__WHAT YOU NEED TO DO__: If a line in the listing includes the word "underline", copy it out.

DATASET EXTRACT START

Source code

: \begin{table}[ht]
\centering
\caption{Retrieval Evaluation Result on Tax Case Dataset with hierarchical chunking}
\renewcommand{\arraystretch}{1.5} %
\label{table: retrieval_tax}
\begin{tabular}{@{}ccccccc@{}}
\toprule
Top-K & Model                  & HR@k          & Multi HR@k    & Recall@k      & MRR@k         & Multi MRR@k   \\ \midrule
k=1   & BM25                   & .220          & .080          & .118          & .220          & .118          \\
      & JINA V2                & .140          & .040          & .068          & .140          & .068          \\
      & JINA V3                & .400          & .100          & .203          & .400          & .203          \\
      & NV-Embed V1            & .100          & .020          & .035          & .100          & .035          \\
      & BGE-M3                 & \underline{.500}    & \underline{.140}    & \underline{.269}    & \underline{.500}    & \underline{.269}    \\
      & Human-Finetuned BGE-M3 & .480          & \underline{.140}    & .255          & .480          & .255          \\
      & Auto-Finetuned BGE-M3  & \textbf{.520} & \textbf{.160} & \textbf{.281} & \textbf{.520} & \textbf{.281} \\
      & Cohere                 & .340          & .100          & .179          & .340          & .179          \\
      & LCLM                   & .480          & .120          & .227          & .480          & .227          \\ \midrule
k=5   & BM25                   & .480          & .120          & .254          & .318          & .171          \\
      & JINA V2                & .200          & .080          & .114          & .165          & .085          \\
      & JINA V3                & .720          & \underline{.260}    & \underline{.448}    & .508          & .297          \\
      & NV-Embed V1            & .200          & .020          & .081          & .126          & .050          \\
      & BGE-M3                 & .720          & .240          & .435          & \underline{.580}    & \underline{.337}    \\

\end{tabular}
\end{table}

DATASET EXTRACT END

__ANSWER TO THE EXERCISE__:
      & BGE-M3                 & \underline{.500}    & \underline{.140}    & \underline{.269}    & \underline{.500}    & \underline{.269}    \\
      & Human-Finetuned BGE-M3 & .480          & \underline{.140}    & .255          & .480          & .255          \\
      & JINA V3                & .720          & \underline{.260}    & \underline{.448}    & .508          & .297          \\
      & BGE-M3                 & .720          & .240          & .435          & \underline{.580}    & \underline{.337}    \\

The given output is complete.